How are they 96 mg of sodium counting the salsa, when you did not add in the cheese? Cheese of any kind is pretty high in sodium. I want to make these but am afraid one half will exceed at least 250 mg of sodium with the pico and cheese and without, wont taste the same. I have to be very careful of my sodium for medical reasons. Thanks!
Hi there! The 96 mg is the calculation without the salsa. The reason I gave her the number that way is because sodium in salsa can vary wildly, so you need to check the label carefully. When I rerun it with the salsa (Casa Sanchez low sodium salsa), it gives me 130.8mg on the sodium, 285 calories per serving. This includes the cheese. Each serving is only getting about 2tsp of cheese, which should be about 40mg sodium, although there may be low sodium cheese out there too.

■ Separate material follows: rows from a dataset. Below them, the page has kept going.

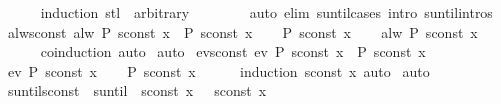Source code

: \begin{isabellebody}
\ \ \ \ \isamarkupfalse%
\ {\isacharparenleft}induction\ {\isachardoublequoteopen}stl\ {\isasymomega}{\isachardoublequoteclose}\ arbitrary{\isacharcolon}\ {\isasymomega}{\isacharparenright}\isanewline
\ \ \ \ \ \ \ {\isacharparenleft}auto\ elim{\isacharcolon}\ suntil{\isachardot}cases\ intro{\isacharcolon}\ suntil{\isachardot}intros{\isacharparenright}\isanewline
{}\isamarkupfalse%
%
\endisatagproof
{\isafoldproof}%
%
\isadelimproof
\isanewline
%
\endisadelimproof
\isanewline
{}\isamarkupfalse%
\ alw{\isacharunderscore}sconst{\isacharcolon}\ {\isachardoublequoteopen}alw\ P\ {\isacharparenleft}sconst\ x{\isacharparenright}\ {\isasymlongleftrightarrow}\ P\ {\isacharparenleft}sconst\ x{\isacharparenright}{\isachardoublequoteclose}\isanewline
%
\isadelimproof
%
\endisadelimproof
%
\isatagproof
{}\isamarkupfalse%
\isanewline
\ \ \isamarkupfalse%
\ {\isachardoublequoteopen}P\ {\isacharparenleft}sconst\ x{\isacharparenright}{\isachardoublequoteclose}\ \isamarkupfalse%
\ \isamarkupfalse%
\ {\isachardoublequoteopen}alw\ P\ {\isacharparenleft}sconst\ x{\isacharparenright}{\isachardoublequoteclose}\isanewline
\ \ \ \ \isamarkupfalse%
\ coinduction\ auto\isanewline
{}\isamarkupfalse%
\ auto%
\endisatagproof
{\isafoldproof}%
%
\isadelimproof
\isanewline
%
\endisadelimproof
\isanewline
{}\isamarkupfalse%
\ ev{\isacharunderscore}sconst{\isacharcolon}\ {\isachardoublequoteopen}ev\ P\ {\isacharparenleft}sconst\ x{\isacharparenright}\ {\isasymlongleftrightarrow}\ P\ {\isacharparenleft}sconst\ x{\isacharparenright}{\isachardoublequoteclose}\isanewline
%
\isadelimproof
%
\endisadelimproof
%
\isatagproof
{}\isamarkupfalse%
\isanewline
\ \ \isamarkupfalse%
\ {\isachardoublequoteopen}ev\ P\ {\isacharparenleft}sconst\ x{\isacharparenright}{\isachardoublequoteclose}\ \isamarkupfalse%
\ \isamarkupfalse%
\ {\isachardoublequoteopen}P\ {\isacharparenleft}sconst\ x{\isacharparenright}{\isachardoublequoteclose}\isanewline
\ \ \ \ \isamarkupfalse%
\ {\isacharparenleft}induction\ {\isachardoublequoteopen}sconst\ x{\isachardoublequoteclose}{\isacharparenright}\ auto\isanewline
{}\isamarkupfalse%
\ auto%
\endisatagproof
{\isafoldproof}%
%
\isadelimproof
\isanewline
%
\endisadelimproof
\isanewline
{}\isamarkupfalse%
\ suntil{\isacharunderscore}sconst{\isacharcolon}\ {\isachardoublequoteopen}{\isacharparenleft}{\isasymphi}\ suntil\ {\isasympsi}{\isacharparenright}\ {\isacharparenleft}sconst\ x{\isacharparenright}\ {\isasymlongleftrightarrow}\ {\isasympsi}\ {\isacharparenleft}sconst\ x{\isacharparenright}{\isachardoublequoteclose}\isanewline

\end{isabellebody}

Hope this helps!
I did make these last night and they were so good! I ended up making my own salsa as I could not find any low sodium salsa in my area (very rural) and used fresh chopped jalapeños throughout the mix as well as shredded Swiss cheese since it has 55 mg of sodium per 1/4 cup. They were so good! I have enough mixture left over to make a couple of cabbage rolls later in the week! Thanks so much for an awesome alternative! I am staying way below my 1,500 allowance per day!
I’m so glad it worked out for you! It probably tasted better with the homemade salsa anyway!
I would love to have the nutrition information and any of these recipes
Used to be on a very strict sodium diet and my husband found this. Soooo goood. I no longer have the sodium restriction but still make them because they are just that good! Thank you so much!